Abolire due strutture di missione come #ItaliaSicura e #ScuoleSicure è una scelta gravissima da parte del Governo giallo-verde, che sembra punire chi ottiene risultati.
Grazie a #ItaliaSicura, sul nostro territorio sono stati finanziati e avviati cantieri per 400 milioni di Euro, destinati a opere fondamentali nella lotta al rischio alluvioni e al dissesto idrogeologico. E anche sul fronte dell’edilizia scolastica, il centrosinistra ha portato importanti finanziamenti a Genova, come nel resto d'Italia. 
Attraverso un'organizzazione da "task force", le due strutture sono riuscite a impiegare risorse e avviare cantieri, laddove in passato si era fallito perché i fondi erano rimasti in larga misura inutilizzati.

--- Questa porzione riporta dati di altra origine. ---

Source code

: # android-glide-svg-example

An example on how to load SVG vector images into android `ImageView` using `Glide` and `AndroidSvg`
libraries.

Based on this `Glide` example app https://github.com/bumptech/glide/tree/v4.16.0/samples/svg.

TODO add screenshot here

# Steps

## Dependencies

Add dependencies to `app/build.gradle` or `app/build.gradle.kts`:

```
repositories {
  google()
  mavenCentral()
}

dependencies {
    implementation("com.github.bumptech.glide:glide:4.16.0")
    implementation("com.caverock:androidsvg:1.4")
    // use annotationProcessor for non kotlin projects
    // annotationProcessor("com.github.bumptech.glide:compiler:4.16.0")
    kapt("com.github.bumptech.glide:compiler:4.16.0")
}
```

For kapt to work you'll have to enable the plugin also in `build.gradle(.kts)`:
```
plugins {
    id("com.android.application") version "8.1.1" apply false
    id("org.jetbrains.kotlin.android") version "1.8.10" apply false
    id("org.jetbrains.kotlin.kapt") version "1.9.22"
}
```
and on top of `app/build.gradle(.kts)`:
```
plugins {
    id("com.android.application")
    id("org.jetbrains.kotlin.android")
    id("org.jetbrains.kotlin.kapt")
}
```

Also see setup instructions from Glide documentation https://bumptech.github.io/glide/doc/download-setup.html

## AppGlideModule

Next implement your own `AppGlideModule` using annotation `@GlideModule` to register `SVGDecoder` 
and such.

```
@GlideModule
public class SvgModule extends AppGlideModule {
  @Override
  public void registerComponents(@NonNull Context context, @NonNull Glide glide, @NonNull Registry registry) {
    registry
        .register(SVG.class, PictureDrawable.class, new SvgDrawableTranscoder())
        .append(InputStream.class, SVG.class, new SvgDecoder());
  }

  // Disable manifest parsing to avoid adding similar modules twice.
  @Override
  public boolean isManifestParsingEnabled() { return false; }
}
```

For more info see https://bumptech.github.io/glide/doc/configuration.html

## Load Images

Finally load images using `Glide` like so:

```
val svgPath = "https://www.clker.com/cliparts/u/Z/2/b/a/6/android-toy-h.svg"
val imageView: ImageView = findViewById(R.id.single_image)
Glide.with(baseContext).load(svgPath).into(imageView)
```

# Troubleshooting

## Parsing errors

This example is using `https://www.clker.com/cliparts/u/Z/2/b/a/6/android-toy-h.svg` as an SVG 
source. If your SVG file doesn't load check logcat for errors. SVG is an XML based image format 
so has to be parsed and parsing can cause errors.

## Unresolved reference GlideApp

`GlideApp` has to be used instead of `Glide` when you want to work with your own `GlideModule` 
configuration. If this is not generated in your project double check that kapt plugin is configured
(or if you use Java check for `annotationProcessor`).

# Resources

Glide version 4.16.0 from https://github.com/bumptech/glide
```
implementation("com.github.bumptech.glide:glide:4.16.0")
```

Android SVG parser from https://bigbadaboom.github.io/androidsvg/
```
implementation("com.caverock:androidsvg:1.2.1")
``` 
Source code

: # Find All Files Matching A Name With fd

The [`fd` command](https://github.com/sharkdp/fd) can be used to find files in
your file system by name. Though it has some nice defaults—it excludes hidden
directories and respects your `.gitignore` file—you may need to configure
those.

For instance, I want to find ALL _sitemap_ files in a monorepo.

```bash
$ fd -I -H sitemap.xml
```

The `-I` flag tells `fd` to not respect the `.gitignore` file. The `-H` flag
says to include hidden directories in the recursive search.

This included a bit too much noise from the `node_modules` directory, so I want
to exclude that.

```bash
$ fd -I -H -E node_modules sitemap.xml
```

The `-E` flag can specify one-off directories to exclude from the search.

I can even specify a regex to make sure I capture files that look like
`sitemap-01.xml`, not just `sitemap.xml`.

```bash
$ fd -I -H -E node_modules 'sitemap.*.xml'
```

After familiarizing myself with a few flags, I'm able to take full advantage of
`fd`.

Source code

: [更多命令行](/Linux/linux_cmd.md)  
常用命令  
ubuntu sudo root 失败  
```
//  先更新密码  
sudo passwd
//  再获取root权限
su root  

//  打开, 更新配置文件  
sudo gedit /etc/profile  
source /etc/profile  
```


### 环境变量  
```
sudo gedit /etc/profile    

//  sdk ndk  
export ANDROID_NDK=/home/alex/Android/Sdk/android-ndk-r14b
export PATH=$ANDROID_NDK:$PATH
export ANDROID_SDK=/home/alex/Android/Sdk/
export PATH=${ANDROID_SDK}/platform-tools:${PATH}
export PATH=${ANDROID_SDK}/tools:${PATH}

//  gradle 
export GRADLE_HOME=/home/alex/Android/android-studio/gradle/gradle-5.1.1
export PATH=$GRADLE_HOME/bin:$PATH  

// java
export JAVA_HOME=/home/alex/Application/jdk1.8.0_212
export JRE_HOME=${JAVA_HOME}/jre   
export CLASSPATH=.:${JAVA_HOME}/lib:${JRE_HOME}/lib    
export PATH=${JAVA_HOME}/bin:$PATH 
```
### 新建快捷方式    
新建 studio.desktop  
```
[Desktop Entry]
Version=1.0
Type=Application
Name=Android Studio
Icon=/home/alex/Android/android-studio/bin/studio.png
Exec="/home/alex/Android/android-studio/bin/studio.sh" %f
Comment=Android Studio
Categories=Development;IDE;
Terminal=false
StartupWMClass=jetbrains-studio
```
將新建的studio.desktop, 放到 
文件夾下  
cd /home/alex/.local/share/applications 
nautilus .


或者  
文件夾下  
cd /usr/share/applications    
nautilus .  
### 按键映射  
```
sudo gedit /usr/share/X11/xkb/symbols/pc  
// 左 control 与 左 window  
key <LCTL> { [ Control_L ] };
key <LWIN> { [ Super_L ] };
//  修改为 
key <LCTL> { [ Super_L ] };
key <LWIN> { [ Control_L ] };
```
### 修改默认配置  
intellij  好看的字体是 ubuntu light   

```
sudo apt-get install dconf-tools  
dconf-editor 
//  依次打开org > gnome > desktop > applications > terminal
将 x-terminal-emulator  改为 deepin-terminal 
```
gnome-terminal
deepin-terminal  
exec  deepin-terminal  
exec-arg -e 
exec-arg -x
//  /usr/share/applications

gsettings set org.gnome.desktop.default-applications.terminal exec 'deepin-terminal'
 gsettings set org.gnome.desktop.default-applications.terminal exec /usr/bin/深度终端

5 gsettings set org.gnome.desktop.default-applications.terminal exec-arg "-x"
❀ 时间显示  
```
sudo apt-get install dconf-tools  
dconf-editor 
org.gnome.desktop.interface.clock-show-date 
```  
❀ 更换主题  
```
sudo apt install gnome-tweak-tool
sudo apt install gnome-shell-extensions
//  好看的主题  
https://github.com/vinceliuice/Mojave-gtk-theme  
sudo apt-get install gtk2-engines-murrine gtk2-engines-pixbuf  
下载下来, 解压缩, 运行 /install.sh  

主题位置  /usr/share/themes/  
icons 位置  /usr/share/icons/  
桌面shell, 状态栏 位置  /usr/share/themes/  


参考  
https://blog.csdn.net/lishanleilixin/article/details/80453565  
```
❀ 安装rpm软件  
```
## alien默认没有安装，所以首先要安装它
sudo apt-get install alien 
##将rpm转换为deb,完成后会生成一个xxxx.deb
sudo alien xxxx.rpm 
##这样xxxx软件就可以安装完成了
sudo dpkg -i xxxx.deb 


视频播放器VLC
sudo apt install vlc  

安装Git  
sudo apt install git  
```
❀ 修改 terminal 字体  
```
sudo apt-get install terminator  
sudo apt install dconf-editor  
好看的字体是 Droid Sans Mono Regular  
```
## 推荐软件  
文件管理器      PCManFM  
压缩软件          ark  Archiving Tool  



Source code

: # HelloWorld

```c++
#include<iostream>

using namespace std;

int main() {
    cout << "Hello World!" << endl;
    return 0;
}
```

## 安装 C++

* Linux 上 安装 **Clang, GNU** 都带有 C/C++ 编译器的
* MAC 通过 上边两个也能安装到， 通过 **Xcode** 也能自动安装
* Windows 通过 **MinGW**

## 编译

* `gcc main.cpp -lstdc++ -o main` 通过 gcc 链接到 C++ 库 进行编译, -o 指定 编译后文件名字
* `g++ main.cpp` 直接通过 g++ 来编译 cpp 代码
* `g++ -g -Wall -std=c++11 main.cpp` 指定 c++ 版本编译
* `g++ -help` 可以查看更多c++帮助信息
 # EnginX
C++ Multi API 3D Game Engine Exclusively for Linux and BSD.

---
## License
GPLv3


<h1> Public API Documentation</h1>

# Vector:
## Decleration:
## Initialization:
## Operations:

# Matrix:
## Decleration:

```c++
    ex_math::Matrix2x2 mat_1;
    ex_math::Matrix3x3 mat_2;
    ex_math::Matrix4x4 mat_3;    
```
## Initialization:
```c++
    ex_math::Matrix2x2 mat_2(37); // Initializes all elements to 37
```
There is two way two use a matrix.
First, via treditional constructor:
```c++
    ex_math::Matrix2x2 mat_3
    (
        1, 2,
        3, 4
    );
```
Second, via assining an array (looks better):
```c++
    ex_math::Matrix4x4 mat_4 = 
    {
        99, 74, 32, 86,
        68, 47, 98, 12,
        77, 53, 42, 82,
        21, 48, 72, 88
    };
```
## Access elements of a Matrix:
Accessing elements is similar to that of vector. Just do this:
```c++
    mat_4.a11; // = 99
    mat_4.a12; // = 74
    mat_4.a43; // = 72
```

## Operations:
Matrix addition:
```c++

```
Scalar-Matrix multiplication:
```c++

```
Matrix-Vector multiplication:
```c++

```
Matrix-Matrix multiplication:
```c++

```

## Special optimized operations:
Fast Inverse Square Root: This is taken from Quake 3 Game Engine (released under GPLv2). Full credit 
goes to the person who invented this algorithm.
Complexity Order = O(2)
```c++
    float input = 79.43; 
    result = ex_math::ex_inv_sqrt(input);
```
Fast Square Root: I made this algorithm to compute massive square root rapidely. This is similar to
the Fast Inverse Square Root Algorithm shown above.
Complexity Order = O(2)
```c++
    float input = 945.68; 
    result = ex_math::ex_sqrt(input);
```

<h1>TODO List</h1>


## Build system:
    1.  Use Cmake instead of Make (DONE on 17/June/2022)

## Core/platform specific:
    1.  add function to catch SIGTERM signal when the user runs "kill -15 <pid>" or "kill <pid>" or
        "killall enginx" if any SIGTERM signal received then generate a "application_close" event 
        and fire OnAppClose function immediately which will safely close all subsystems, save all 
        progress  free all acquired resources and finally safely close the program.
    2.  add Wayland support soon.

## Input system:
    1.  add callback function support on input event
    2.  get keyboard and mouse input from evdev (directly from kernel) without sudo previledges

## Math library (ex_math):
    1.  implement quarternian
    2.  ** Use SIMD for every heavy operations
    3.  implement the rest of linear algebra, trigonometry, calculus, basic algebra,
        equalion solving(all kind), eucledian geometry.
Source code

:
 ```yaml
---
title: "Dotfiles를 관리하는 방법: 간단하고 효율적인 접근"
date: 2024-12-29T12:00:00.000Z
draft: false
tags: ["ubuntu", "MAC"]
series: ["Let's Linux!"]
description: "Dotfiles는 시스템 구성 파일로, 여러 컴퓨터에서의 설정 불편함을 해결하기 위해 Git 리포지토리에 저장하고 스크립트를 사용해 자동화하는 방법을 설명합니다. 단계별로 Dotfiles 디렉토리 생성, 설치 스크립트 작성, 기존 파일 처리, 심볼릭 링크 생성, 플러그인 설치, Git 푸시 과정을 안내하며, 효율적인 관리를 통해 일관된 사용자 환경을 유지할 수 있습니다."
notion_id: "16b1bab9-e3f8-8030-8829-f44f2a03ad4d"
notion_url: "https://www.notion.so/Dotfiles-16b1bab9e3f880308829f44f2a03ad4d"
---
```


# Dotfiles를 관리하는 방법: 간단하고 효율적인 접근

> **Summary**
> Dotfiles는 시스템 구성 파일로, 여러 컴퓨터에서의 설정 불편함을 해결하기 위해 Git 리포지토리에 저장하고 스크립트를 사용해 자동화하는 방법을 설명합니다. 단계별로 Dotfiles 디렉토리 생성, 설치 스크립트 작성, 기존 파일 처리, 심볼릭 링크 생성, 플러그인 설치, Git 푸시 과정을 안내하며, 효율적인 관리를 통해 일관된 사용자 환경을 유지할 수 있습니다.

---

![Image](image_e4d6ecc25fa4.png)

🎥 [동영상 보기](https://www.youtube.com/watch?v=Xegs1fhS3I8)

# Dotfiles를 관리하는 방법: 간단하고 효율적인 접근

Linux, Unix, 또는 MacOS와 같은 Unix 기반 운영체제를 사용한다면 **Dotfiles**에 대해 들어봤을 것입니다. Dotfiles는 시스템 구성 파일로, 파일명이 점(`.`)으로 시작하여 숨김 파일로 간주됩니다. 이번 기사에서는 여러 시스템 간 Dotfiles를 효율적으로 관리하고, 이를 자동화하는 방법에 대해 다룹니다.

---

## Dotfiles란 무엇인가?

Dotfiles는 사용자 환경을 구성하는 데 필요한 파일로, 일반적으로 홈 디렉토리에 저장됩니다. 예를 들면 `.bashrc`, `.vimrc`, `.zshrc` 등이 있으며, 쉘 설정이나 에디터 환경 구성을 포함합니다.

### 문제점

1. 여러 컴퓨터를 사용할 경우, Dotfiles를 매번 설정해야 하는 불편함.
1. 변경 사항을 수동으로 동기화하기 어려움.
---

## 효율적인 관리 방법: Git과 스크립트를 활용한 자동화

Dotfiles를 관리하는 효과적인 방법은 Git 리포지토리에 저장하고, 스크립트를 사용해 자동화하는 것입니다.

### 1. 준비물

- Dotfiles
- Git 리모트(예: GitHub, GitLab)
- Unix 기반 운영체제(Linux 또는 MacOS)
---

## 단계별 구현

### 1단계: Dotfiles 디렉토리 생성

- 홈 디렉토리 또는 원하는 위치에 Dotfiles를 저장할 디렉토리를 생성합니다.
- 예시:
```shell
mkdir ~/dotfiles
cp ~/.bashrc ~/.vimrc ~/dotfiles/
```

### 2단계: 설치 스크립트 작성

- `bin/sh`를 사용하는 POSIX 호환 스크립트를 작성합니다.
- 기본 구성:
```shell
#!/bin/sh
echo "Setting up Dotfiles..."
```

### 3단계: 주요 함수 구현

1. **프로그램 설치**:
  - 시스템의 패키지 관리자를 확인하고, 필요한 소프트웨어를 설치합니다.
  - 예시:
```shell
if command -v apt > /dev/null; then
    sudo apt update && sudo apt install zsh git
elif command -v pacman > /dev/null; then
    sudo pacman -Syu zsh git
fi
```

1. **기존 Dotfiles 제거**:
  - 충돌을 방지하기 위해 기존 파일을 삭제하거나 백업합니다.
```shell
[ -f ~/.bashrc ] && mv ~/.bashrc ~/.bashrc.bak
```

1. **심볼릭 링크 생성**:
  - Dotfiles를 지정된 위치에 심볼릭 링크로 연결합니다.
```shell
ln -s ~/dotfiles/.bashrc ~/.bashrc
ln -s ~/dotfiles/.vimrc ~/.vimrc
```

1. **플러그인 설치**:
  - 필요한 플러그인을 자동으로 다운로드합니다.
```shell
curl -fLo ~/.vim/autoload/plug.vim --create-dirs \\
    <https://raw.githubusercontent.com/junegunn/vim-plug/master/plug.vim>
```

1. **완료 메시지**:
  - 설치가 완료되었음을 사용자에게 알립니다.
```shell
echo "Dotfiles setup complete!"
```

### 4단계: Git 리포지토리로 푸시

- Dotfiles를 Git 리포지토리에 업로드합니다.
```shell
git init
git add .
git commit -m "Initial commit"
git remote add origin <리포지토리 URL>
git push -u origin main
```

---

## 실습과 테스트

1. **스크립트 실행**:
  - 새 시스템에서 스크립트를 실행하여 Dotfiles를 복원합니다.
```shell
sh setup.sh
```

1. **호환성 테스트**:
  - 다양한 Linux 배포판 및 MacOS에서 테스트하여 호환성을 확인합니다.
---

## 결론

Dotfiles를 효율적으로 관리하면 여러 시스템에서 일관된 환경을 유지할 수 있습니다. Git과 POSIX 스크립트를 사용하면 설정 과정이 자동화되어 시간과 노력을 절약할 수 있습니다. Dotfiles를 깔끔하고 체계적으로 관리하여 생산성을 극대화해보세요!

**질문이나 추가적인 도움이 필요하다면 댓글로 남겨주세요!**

Nel caso delle scuole, ad esempio, il problema era la frammentarietà fra i vari Ministeri ed enti e l’incapacità di spesa conseguente. I nostri Governi hanno riunito le fonti di finanziamento riportandole al Miur, costituito la task force presso la Presidenza del Consiglio, rimesso in piedi l’Osservatorio sull’edilizia scolastica, riavviata l’Anagrafe dell’edilizia scolastica e soprattutto eliminato dal Patto di stabilità le spese dei Comuni per questo tipo di interventi.
Le unità di missione, volute dai Governi di centrosinistra, hanno risolto molte situazioni di rischio, dimostrando con i fatti il concetto che la prevenzione è il miglior modo di prendersi cura dei territori e dei cittadini. I problemi possono e devono venir affrontati prima dell'emergenza, quando tutto diventa invece più complicato, drammatico e maggiormente costoso sul piano delle misure da mettere in atto.
Adesso rimane l'incognita di cosa accadrà dei cantieri già avviati e dei progetti già approvati. Quello di fare passi indietro è un forte timore e per il nostro territorio sarebbe davvero un grave danno, sia per la prevenzione del dissesto idrogeologico sia per la prioritaria sicurezza degli edifici scolastici, considerato che la grave situazione delle scuole necessita di un piano almeno decennale di interventi che è stato concretamente avviato, ma a questo punto non si sa quale fine farà.
Il PD è in campo per ascoltare, per confrontarsi, per informare i cittadini sullo stato di avanzamento dei lavori: lo abbiamo fatto sui territori della Val Bisagno con le giornate dedicate alla lotta al dissesto idrogeologico e continueremo a farlo e soprattutto a vigilare perché i cantieri procedano e non vengano sottratte risorse al nostro prezioso territorio.